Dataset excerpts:
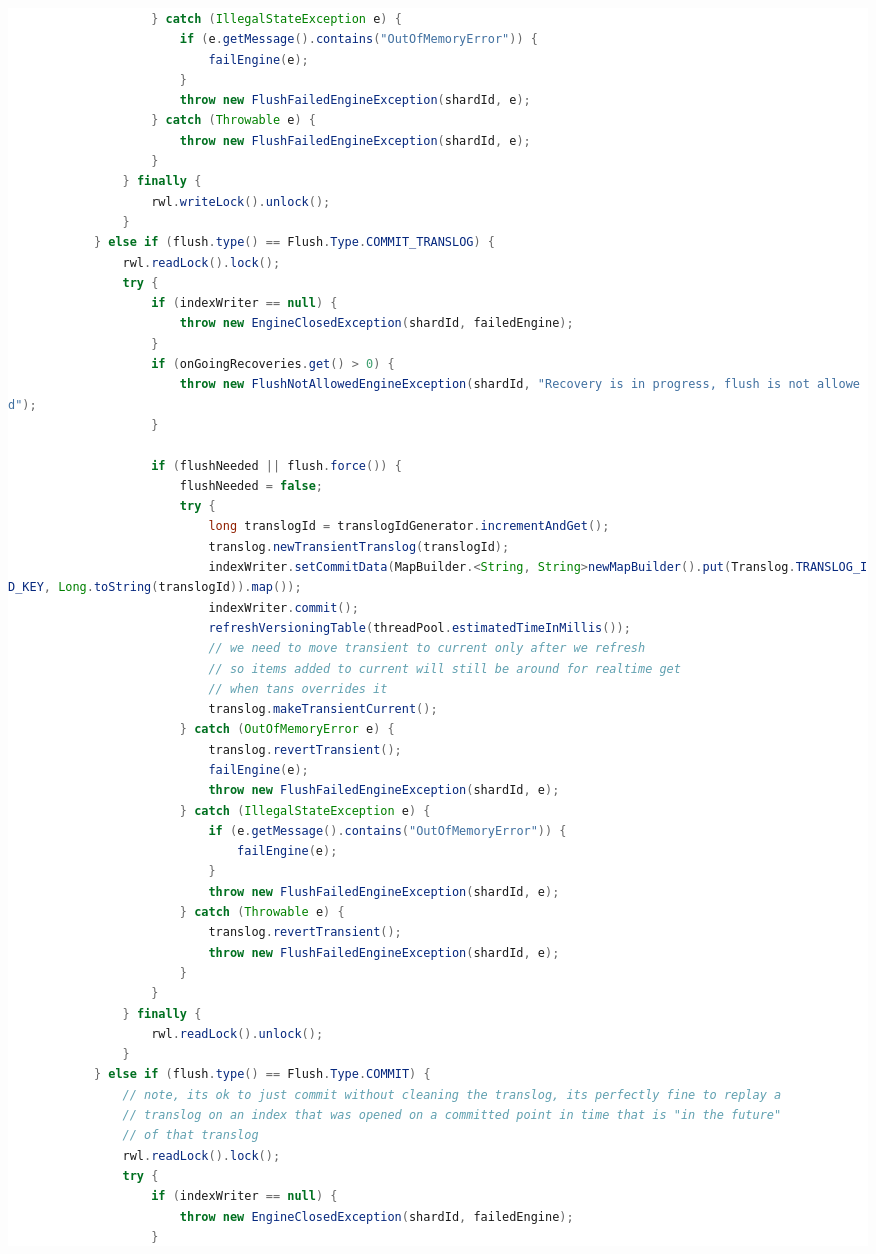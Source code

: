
 ```java
                    } catch (IllegalStateException e) {
                        if (e.getMessage().contains("OutOfMemoryError")) {
                            failEngine(e);
                        }
                        throw new FlushFailedEngineException(shardId, e);
                    } catch (Throwable e) {
                        throw new FlushFailedEngineException(shardId, e);
                    }
                } finally {
                    rwl.writeLock().unlock();
                }
            } else if (flush.type() == Flush.Type.COMMIT_TRANSLOG) {
                rwl.readLock().lock();
                try {
                    if (indexWriter == null) {
                        throw new EngineClosedException(shardId, failedEngine);
                    }
                    if (onGoingRecoveries.get() > 0) {
                        throw new FlushNotAllowedEngineException(shardId, "Recovery is in progress, flush is not allowed");
                    }

                    if (flushNeeded || flush.force()) {
                        flushNeeded = false;
                        try {
                            long translogId = translogIdGenerator.incrementAndGet();
                            translog.newTransientTranslog(translogId);
                            indexWriter.setCommitData(MapBuilder.<String, String>newMapBuilder().put(Translog.TRANSLOG_ID_KEY, Long.toString(translogId)).map());
                            indexWriter.commit();
                            refreshVersioningTable(threadPool.estimatedTimeInMillis());
                            // we need to move transient to current only after we refresh
                            // so items added to current will still be around for realtime get
                            // when tans overrides it
                            translog.makeTransientCurrent();
                        } catch (OutOfMemoryError e) {
                            translog.revertTransient();
                            failEngine(e);
                            throw new FlushFailedEngineException(shardId, e);
                        } catch (IllegalStateException e) {
                            if (e.getMessage().contains("OutOfMemoryError")) {
                                failEngine(e);
                            }
                            throw new FlushFailedEngineException(shardId, e);
                        } catch (Throwable e) {
                            translog.revertTransient();
                            throw new FlushFailedEngineException(shardId, e);
                        }
                    }
                } finally {
                    rwl.readLock().unlock();
                }
            } else if (flush.type() == Flush.Type.COMMIT) {
                // note, its ok to just commit without cleaning the translog, its perfectly fine to replay a
                // translog on an index that was opened on a committed point in time that is "in the future"
                // of that translog
                rwl.readLock().lock();
                try {
                    if (indexWriter == null) {
                        throw new EngineClosedException(shardId, failedEngine);
                    }
```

* _What needs to be done_: Would you transcribe all of the entries above exactly, minus the images?

* _Task response_:
Source code

:
 ```java
                    } catch (IllegalStateException e) {
                        if (e.getMessage().contains("OutOfMemoryError")) {
                            failEngine(e);
                        }
                        throw new FlushFailedEngineException(shardId, e);
                    } catch (Throwable e) {
                        throw new FlushFailedEngineException(shardId, e);
                    }
                } finally {
                    rwl.writeLock().unlock();
                }
            } else if (flush.type() == Flush.Type.COMMIT_TRANSLOG) {
                rwl.readLock().lock();
                try {
                    if (indexWriter == null) {
                        throw new EngineClosedException(shardId, failedEngine);
                    }
                    if (onGoingRecoveries.get() > 0) {
                        throw new FlushNotAllowedEngineException(shardId, "Recovery is in progress, flush is not allowed");
                    }

                    if (flushNeeded || flush.force()) {
                        flushNeeded = false;
                        try {
                            long translogId = translogIdGenerator.incrementAndGet();
                            translog.newTransientTranslog(translogId);
                            indexWriter.setCommitData(MapBuilder.<String, String>newMapBuilder().put(Translog.TRANSLOG_ID_KEY, Long.toString(translogId)).map());
                            indexWriter.commit();
                            refreshVersioningTable(threadPool.estimatedTimeInMillis());
                            // we need to move transient to current only after we refresh
                            // so items added to current will still be around for realtime get
                            // when tans overrides it
                            translog.makeTransientCurrent();
                        } catch (OutOfMemoryError e) {
                            translog.revertTransient();
                            failEngine(e);
                            throw new FlushFailedEngineException(shardId, e);
                        } catch (IllegalStateException e) {
                            if (e.getMessage().contains("OutOfMemoryError")) {
                                failEngine(e);
                            }
                            throw new FlushFailedEngineException(shardId, e);
                        } catch (Throwable e) {
                            translog.revertTransient();
                            throw new FlushFailedEngineException(shardId, e);
                        }
                    }
                } finally {
                    rwl.readLock().unlock();
                }
            } else if (flush.type() == Flush.Type.COMMIT) {
                // note, its ok to just commit without cleaning the translog, its perfectly fine to replay a
                // translog on an index that was opened on a committed point in time that is "in the future"
                // of that translog
                rwl.readLock().lock();
                try {
                    if (indexWriter == null) {
                        throw new EngineClosedException(shardId, failedEngine);
                    }
```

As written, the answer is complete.